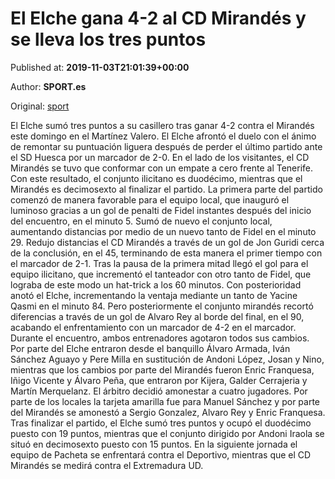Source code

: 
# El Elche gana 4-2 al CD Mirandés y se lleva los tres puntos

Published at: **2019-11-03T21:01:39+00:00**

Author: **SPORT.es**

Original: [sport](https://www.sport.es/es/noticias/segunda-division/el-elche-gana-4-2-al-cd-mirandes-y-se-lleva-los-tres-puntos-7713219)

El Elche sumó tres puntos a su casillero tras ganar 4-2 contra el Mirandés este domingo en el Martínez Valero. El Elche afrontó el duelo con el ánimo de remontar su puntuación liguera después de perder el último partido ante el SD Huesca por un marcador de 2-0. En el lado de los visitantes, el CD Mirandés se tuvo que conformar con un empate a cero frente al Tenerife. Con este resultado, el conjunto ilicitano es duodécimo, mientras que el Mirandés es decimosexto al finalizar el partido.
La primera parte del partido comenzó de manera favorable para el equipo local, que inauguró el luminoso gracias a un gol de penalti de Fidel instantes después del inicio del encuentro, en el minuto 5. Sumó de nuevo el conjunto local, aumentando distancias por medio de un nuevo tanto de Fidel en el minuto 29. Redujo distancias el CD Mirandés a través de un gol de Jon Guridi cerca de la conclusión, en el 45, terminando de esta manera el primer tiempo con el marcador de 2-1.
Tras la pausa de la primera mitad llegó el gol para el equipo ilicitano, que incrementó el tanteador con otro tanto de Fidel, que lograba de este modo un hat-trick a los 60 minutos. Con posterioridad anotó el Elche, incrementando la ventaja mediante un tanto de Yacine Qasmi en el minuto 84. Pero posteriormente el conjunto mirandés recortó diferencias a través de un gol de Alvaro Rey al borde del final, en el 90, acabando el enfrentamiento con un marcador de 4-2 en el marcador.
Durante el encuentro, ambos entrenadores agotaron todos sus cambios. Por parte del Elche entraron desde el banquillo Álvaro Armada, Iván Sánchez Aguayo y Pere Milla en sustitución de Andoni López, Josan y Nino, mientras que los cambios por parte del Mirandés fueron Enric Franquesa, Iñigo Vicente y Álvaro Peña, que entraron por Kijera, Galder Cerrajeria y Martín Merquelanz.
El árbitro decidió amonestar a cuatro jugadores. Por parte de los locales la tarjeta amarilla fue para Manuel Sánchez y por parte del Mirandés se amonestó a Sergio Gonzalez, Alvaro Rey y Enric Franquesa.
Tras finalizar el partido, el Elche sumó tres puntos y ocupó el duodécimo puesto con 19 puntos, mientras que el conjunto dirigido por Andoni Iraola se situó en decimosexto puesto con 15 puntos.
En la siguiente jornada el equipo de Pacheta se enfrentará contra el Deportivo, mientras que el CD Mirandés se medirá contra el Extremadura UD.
● ● ● ●
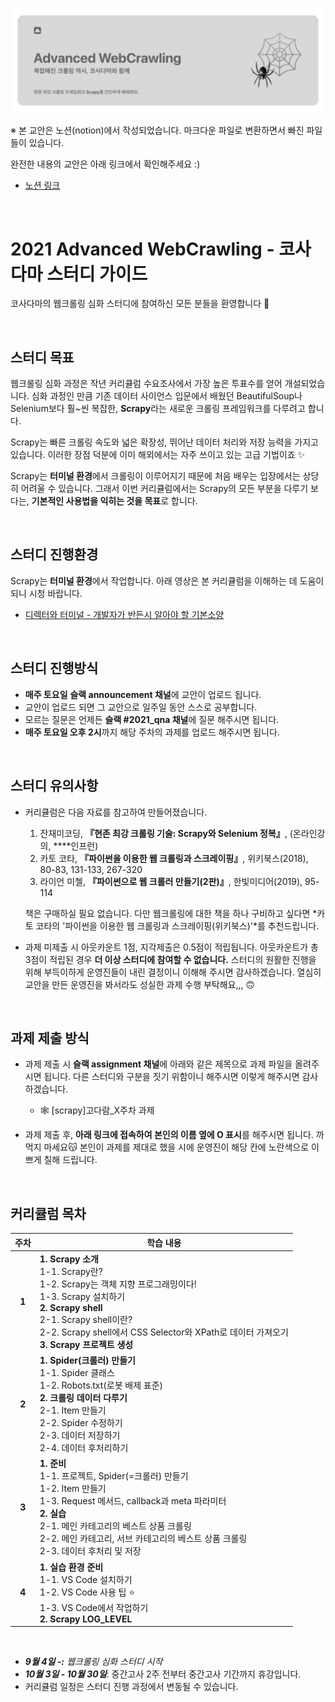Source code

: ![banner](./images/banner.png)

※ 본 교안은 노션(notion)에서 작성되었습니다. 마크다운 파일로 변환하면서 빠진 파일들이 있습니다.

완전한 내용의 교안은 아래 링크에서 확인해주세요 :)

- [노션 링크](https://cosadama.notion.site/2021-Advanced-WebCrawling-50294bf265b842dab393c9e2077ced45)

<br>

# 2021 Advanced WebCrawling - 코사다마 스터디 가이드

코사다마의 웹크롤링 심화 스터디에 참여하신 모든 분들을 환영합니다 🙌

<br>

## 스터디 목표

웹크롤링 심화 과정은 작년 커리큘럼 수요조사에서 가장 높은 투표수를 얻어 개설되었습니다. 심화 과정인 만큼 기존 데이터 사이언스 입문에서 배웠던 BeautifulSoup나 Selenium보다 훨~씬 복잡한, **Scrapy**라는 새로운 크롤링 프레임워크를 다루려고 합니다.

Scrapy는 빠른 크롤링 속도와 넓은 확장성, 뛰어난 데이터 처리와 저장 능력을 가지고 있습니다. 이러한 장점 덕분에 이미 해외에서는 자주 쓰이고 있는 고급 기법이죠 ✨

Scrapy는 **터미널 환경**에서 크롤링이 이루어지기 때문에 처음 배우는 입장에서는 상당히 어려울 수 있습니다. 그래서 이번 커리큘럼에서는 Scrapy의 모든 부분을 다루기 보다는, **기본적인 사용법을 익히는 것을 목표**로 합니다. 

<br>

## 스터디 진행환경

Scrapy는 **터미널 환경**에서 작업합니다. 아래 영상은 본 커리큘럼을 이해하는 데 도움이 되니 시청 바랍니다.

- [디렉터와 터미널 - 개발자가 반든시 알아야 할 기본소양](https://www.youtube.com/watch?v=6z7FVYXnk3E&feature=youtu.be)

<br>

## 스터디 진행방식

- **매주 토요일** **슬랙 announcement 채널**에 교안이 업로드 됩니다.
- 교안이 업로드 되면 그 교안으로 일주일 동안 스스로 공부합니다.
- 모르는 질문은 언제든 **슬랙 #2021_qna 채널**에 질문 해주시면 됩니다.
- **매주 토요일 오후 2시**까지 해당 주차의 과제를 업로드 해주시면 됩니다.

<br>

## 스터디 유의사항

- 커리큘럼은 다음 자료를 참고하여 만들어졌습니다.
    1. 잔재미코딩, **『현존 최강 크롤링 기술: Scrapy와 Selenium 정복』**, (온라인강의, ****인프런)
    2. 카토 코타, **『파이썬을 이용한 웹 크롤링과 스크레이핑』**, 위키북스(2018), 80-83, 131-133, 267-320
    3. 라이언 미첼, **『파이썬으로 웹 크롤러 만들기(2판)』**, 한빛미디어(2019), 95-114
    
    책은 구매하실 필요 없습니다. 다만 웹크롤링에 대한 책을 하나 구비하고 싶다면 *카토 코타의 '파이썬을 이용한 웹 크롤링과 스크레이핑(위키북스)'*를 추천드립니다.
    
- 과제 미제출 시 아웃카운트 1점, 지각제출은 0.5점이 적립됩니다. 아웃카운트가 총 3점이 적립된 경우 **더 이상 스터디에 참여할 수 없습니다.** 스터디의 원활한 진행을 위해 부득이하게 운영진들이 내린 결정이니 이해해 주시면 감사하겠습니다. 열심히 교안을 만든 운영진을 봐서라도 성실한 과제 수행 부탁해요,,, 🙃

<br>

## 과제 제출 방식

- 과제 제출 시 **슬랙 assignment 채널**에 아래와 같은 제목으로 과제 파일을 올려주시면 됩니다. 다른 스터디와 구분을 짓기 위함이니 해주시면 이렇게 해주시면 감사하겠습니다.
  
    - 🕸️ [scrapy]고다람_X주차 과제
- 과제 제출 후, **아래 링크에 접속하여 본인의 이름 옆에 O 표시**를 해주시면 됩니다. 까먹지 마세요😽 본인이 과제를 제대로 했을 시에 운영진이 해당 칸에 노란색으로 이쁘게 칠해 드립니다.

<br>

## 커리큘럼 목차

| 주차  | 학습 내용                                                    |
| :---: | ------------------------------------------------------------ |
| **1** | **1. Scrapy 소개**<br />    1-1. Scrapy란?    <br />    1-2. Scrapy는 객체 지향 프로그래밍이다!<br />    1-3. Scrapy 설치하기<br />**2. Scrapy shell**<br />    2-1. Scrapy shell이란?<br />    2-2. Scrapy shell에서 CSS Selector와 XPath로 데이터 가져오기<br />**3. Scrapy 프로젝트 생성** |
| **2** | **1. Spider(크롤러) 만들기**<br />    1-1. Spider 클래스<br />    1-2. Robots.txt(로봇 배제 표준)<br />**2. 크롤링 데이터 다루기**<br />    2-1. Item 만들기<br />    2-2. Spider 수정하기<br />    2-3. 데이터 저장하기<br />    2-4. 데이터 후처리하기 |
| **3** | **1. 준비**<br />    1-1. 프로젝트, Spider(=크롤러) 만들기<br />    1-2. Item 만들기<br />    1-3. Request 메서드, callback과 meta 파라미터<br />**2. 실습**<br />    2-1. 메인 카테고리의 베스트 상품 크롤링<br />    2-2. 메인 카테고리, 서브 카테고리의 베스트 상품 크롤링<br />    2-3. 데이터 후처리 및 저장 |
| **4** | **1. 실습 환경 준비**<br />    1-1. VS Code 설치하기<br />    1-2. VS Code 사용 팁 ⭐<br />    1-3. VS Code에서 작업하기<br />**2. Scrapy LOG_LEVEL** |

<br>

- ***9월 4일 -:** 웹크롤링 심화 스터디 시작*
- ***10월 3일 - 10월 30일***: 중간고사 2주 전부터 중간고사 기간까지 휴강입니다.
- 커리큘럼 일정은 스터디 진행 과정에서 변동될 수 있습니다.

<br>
● ● ● ●
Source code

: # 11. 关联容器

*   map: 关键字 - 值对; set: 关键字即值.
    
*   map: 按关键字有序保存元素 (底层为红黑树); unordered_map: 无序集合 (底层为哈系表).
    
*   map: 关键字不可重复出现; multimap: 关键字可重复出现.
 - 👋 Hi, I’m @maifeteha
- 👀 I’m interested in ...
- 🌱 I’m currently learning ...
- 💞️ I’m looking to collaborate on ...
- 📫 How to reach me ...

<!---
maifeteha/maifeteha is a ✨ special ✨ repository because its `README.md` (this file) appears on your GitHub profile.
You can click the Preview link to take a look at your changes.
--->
● ● ● ●
Check each line above for the word "ilicitano" and give the number of lines that have it, nothing else.

*Your response*: 2